## TASK GOAL
Each line of the data below that includes the string "ajax" must be copied.

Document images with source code
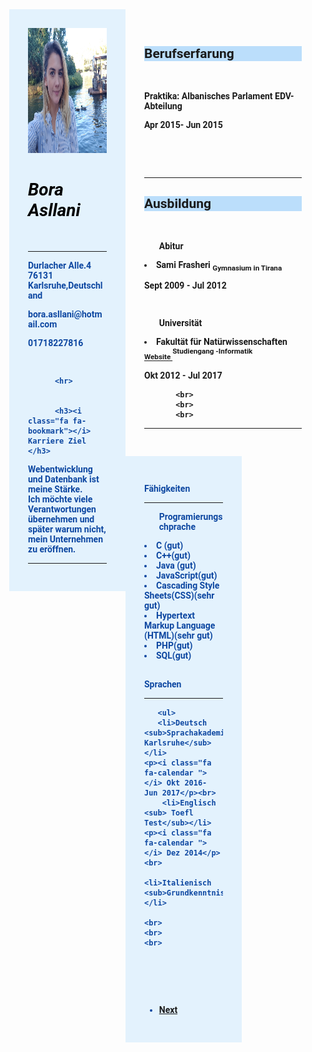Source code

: 


<html>
<head>
<meta charset="UTF-8">
<meta name="viewport" content="width=device-width, initial-scale=1">
<link rel="stylesheet" href='https://fonts.googleapis.com/css?family=Roboto'>
<link rel="stylesheet" href="https://cdnjs.cloudflare.com/ajax/libs/font-awesome/4.7.0/css/font-awesome.min.css">
<link rel="stylesheet" href="https://maxcdn.bootstrapcdn.com/bootstrap/3.3.7/css/bootstrap.min.css">
 
<script src="https://ajax.googleapis.com/ajax/libs/jquery/3.2.1/jquery.min.js"></script>
<script src="https://maxcdn.bootstrapcdn.com/bootstrap/3.3.7/js/bootstrap.min.js"></script>


<style>
html,body,h1,h2,h3 {font-family: "Roboto", serif}
body {margin:0;
      border:5px;
}


.column {
    float: left;
    padding: 30px;
    border: 5px;
}


.column.side {
    width: 25%;
	padding: 30px;
	border: 5px;
	background-color:#E3F2FD;
	
	
}


.column.middle {
    width: 50%;
	border:5 px;
	font-weight:bold;
	
	
}

.row:after {
    content: "";
    display: table;
    clear: both;
}
 
@media (max-width: 600px) {
    .column{
        width: 100%;
    }
}
div.colum side{ padding: 20px 20px ;

}
span{
color:#0D47A1;
font-weight:bold;
}

h2{ 
background-color:#BBDEFB;}
i{color:black;}

h1{
font-style:italic;
color:black;}




</head>

</style>
<body> 


<div class="row">
  <div class="column side">
  
  <img src="fotobora.jpg" width="300" height="200">
 
  <span>
 <h1>Bora Asllani</h1>
<br>
<hr>
 
<p><i class=" fa fa-home " >  </i>   Durlacher Alle.4<br> 76131 Karlsruhe,Deutschland</p>
          <p><i class="fa fa-envelope "></i>   bora.asllani@hotmail.com</p>
          <p><i class="fa fa-phone "></i>   01718227816</p>
		  <br>
		
		
          <hr>
		  
		  
		  <h3><i class="fa fa-bookmark"></i>   Karriere Ziel </h3>
<p>Webentwicklung und Datenbank ist meine Stärke.<br>
   Ich möchte viele Verantwortungen übernehmen und später warum nicht, mein Unternehmen zu eröffnen.</p>
   <hr>  
   
  
   </span>
	</div>	
	
 <div class="column middle ">
 <h2><i class="fa fa-briefcase "></i>   Berufserfarung</h2><br>
<p> <b>Praktika:</b> Albanisches Parlament EDV-Abteilung</p>
<p><i class="fa fa-calendar "></i>   Apr 2015- Jun 2015 </p>
<br>
<br>
<br>
<hr>
<h2><i class="fa fa-certificate"></i>   Ausbildung</h2><br>
    <ul>Abitur</ul>
	<li> Sami Frasheri <sub>Gymnasium in Tirana</sub></li>
	<p><i class="fa fa-calendar "></i>   Sept 2009 - Jul 2012 </p><br>
	<ul>Universität </ul>
	<li> Fakultät für Natürwissenschaften<sub><a href="http://www.fshn.edu.al/"target="_blank"> Website </a></sub><sup>Studiengang -Informatik</sup></li>
	<p><i class="fa fa-calendar "></i>  Okt 2012 - Jul 2017 </p>
		
		 
           <br>
		   <br>
		   <br>
<hr>
</div>
	   
<span>
<div  class="column side">
<p><b><i class="fa fa-asterisk "></i>  Fähigkeiten</b></p><hr>
           <ul> Programierungschprache</ul>
     <li>C (gut) </li>
	 <li>C++(gut)</li>
	 <li>Java (gut)</li>
	 <li>JavaScript(gut)</li>
     <li>Cascading Style Sheets(CSS)(sehr gut)</li>
     <li>Hypertext Markup Language (HTML)(sehr gut)</li>
     <li>PHP(gut)</li>
	 <li>SQL(gut)</li>

</ul>
<br>
	   
	   

<p><b><i class="fa fa-globe "></i>   Sprachen</b></p><hr>

       <ul>
	   <li>Deutsch <sub>Sprachakademie Karlsruhe</sub></li>
	<p><i class="fa fa-calendar "></i> Okt 2016- Jun 2017</p><br>
		<li>Englisch <sub> Toefl Test</sub></li>
	<p><i class="fa fa-calendar "></i> Dez 2014</p>	<br>
	   <li>Italienisch <sub>Grundkenntnisse</sub></li>

	<br>
	<br>
	<br>
	

<br>
<br>
<br>
<br>
<div class ="container">
<ul class="pager">
    <li class="next"><a href="https://github.com/Asllani/Asllani.github.io/blob/master/boracv1.html">Next</a></li>
    
  </ul>

</div>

## EXERCISE OUTPUT
<link rel="stylesheet" href="https://cdnjs.cloudflare.com/ajax/libs/font-awesome/4.7.0/css/font-awesome.min.css">
<script src="https://ajax.googleapis.com/ajax/libs/jquery/3.2.1/jquery.min.js"></script>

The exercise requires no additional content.